What is the relationship with the Scottish Raptor Monitoring Scheme (SRMS)?

The Scottish Raptor Study Group is a key partner of the Scottish Raptor Monitoring Scheme (SRMS) ( and our members supply the bulk of monitoring data each year to be used directly by the SRMS itself and to be shared with Scheme partners for a range of agreed conservation purposes.

NatureScot, (the government’s scientific advisor), currently offers SRSG members who have registered as SRMS data contributors a contribution towards the costs of travel whilst undertaking monitoring activity.

What does SRSG do?

During the breeding season we check over 6,000 known raptor territories for occupancy, and record the status, distribution, and breeding success of each species. During the non-breeding season activities include counts at communal winter roosts (e.g. Hen Harrier, Red Kite & Raven) and nest searches. Our work is undertaken on a voluntary basis and between us we contribute thousands of days to fieldwork and data collection every year. We also work with a number of bodies to ensure that birds of prey are afforded the highest level of legal protections and that these laws are rigorously enforced.

How and when do you meet?

Most branches meet twice a year, usually in Spring and Autumn. Meetings are usually face-to-face but some may be held virtually. When you become a member, you will automatically be eligible to attend the SRSG’s annual conference, usually held in Perth, where up to 160 raptor workers from across Scotland and further afield gather along with invited guests to hear talks, socialise and network. Some branches have other more informal means of keeping in touch such as ‘Whatsapp’ groups.
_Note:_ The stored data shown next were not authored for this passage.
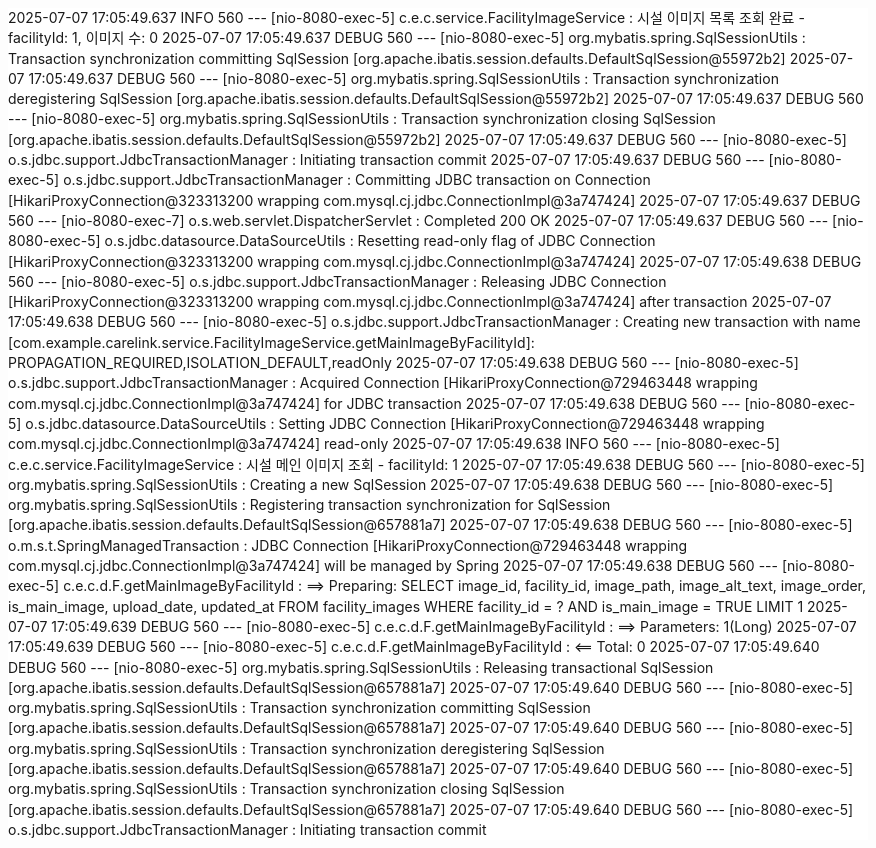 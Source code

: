 2025-07-07 17:05:49.637  INFO 560 --- [nio-8080-exec-5] c.e.c.service.FacilityImageService       : 시설 이미지 목록 조회 완료 - facilityId: 1, 이미지 수: 0
2025-07-07 17:05:49.637 DEBUG 560 --- [nio-8080-exec-5] org.mybatis.spring.SqlSessionUtils       : Transaction synchronization committing SqlSession [org.apache.ibatis.session.defaults.DefaultSqlSession@55972b2]
2025-07-07 17:05:49.637 DEBUG 560 --- [nio-8080-exec-5] org.mybatis.spring.SqlSessionUtils       : Transaction synchronization deregistering SqlSession [org.apache.ibatis.session.defaults.DefaultSqlSession@55972b2]
2025-07-07 17:05:49.637 DEBUG 560 --- [nio-8080-exec-5] org.mybatis.spring.SqlSessionUtils       : Transaction synchronization closing SqlSession [org.apache.ibatis.session.defaults.DefaultSqlSession@55972b2]
2025-07-07 17:05:49.637 DEBUG 560 --- [nio-8080-exec-5] o.s.jdbc.support.JdbcTransactionManager  : Initiating transaction commit
2025-07-07 17:05:49.637 DEBUG 560 --- [nio-8080-exec-5] o.s.jdbc.support.JdbcTransactionManager  : Committing JDBC transaction on Connection [HikariProxyConnection@323313200 wrapping com.mysql.cj.jdbc.ConnectionImpl@3a747424]
2025-07-07 17:05:49.637 DEBUG 560 --- [nio-8080-exec-7] o.s.web.servlet.DispatcherServlet        : Completed 200 OK
2025-07-07 17:05:49.637 DEBUG 560 --- [nio-8080-exec-5] o.s.jdbc.datasource.DataSourceUtils      : Resetting read-only flag of JDBC Connection [HikariProxyConnection@323313200 wrapping com.mysql.cj.jdbc.ConnectionImpl@3a747424]
2025-07-07 17:05:49.638 DEBUG 560 --- [nio-8080-exec-5] o.s.jdbc.support.JdbcTransactionManager  : Releasing JDBC Connection [HikariProxyConnection@323313200 wrapping com.mysql.cj.jdbc.ConnectionImpl@3a747424] after transaction
2025-07-07 17:05:49.638 DEBUG 560 --- [nio-8080-exec-5] o.s.jdbc.support.JdbcTransactionManager  : Creating new transaction with name [com.example.carelink.service.FacilityImageService.getMainImageByFacilityId]: PROPAGATION_REQUIRED,ISOLATION_DEFAULT,readOnly
2025-07-07 17:05:49.638 DEBUG 560 --- [nio-8080-exec-5] o.s.jdbc.support.JdbcTransactionManager  : Acquired Connection [HikariProxyConnection@729463448 wrapping com.mysql.cj.jdbc.ConnectionImpl@3a747424] for JDBC transaction
2025-07-07 17:05:49.638 DEBUG 560 --- [nio-8080-exec-5] o.s.jdbc.datasource.DataSourceUtils      : Setting JDBC Connection [HikariProxyConnection@729463448 wrapping com.mysql.cj.jdbc.ConnectionImpl@3a747424] read-only
2025-07-07 17:05:49.638  INFO 560 --- [nio-8080-exec-5] c.e.c.service.FacilityImageService       : 시설 메인 이미지 조회 - facilityId: 1
2025-07-07 17:05:49.638 DEBUG 560 --- [nio-8080-exec-5] org.mybatis.spring.SqlSessionUtils       : Creating a new SqlSession
2025-07-07 17:05:49.638 DEBUG 560 --- [nio-8080-exec-5] org.mybatis.spring.SqlSessionUtils       : Registering transaction synchronization for SqlSession [org.apache.ibatis.session.defaults.DefaultSqlSession@657881a7]
2025-07-07 17:05:49.638 DEBUG 560 --- [nio-8080-exec-5] o.m.s.t.SpringManagedTransaction         : JDBC Connection [HikariProxyConnection@729463448 wrapping com.mysql.cj.jdbc.ConnectionImpl@3a747424] will be managed by Spring
2025-07-07 17:05:49.638 DEBUG 560 --- [nio-8080-exec-5] c.e.c.d.F.getMainImageByFacilityId       : ==>  Preparing: SELECT image_id, facility_id, image_path, image_alt_text, image_order, is_main_image, upload_date, updated_at FROM facility_images WHERE facility_id = ? AND is_main_image = TRUE LIMIT 1
2025-07-07 17:05:49.639 DEBUG 560 --- [nio-8080-exec-5] c.e.c.d.F.getMainImageByFacilityId       : ==> Parameters: 1(Long)
2025-07-07 17:05:49.639 DEBUG 560 --- [nio-8080-exec-5] c.e.c.d.F.getMainImageByFacilityId       : <==      Total: 0
2025-07-07 17:05:49.640 DEBUG 560 --- [nio-8080-exec-5] org.mybatis.spring.SqlSessionUtils       : Releasing transactional SqlSession [org.apache.ibatis.session.defaults.DefaultSqlSession@657881a7]
2025-07-07 17:05:49.640 DEBUG 560 --- [nio-8080-exec-5] org.mybatis.spring.SqlSessionUtils       : Transaction synchronization committing SqlSession [org.apache.ibatis.session.defaults.DefaultSqlSession@657881a7]
2025-07-07 17:05:49.640 DEBUG 560 --- [nio-8080-exec-5] org.mybatis.spring.SqlSessionUtils       : Transaction synchronization deregistering SqlSession [org.apache.ibatis.session.defaults.DefaultSqlSession@657881a7]
2025-07-07 17:05:49.640 DEBUG 560 --- [nio-8080-exec-5] org.mybatis.spring.SqlSessionUtils       : Transaction synchronization closing SqlSession [org.apache.ibatis.session.defaults.DefaultSqlSession@657881a7]
2025-07-07 17:05:49.640 DEBUG 560 --- [nio-8080-exec-5] o.s.jdbc.support.JdbcTransactionManager  : Initiating transaction commit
What does raptor monitoring entail?

The majority of the work takes place during the breeding season between March and July. All our members are encouraged to follow the survey techniques set out in Hardey et al. ( This typically involves several visits to each individual territory, to first establish occupancy and then to monitor the breeding attempt at any active nests ( Nest visits are not always necessary, rather your understanding of what you have observed is as important. At the end of the season your data will be submitted to the SRMS. You should not be worried if you do not find occupied territories – provided that you are consistently checking the same area comprehensively from one year to the next, negative records can be as valuable as confirmed territories.

What personal attributes are required?

A good working knowledge of ornithology is desirable along with patience, tenacity, observation skills and the willingness to put up with variable weather conditions.

Do I need specialist equipment?

The only equipment required are a pair of binoculars and appropriate outdoor clothing.

How fit do I need to be?

A minimal level of fitness is required, however, this will vary depending on the species – monitoring owl nest boxes in a lowland setting, for example, would require a lower level of fitness than say monitoring Golden Eagle in a remote, mountainous area.

How much time do I have to commit?

We appreciate that some people are limited in the time and resources they have available, however, there is no maximum or minimum and all contributions are welcome, as they all count towards the overall results at the end of the season. The time taken can vary depending on several factors such as the species, the weather and the observed level of activity at each site visit. Checking nest boxes is usually quick and a high number can be visited in a day whereas monitoring remote montane areas can sometimes take all day. The level of input is down to you but from experience we find that as your knowledge deepens your level of input will probably increase.

Do I need to be a specialist in birds of prey?

No. While a good working knowledge of ornithology is desirable, if you are enthusiastic and keen to learn and are willing to put the effort and time in then this can sometimes be just as important. When you first join you may be partnered with a more seasoned member, but this may vary between individual branches dependent on resources. Partnering with a more experienced member can help to ensure the transfer of best practice and knowledge to help hone your detective skills (e.g to help you interpret field signs which might provide evidence of occupancy, such as feathers, prey items, droppings and pellets). Depending on the species that you monitor, or the branch geography, you may become attached to a ‘sub-group’ which is a great way to learn and to be supported. In time you may create your own study area or continue to contribute to an existing one.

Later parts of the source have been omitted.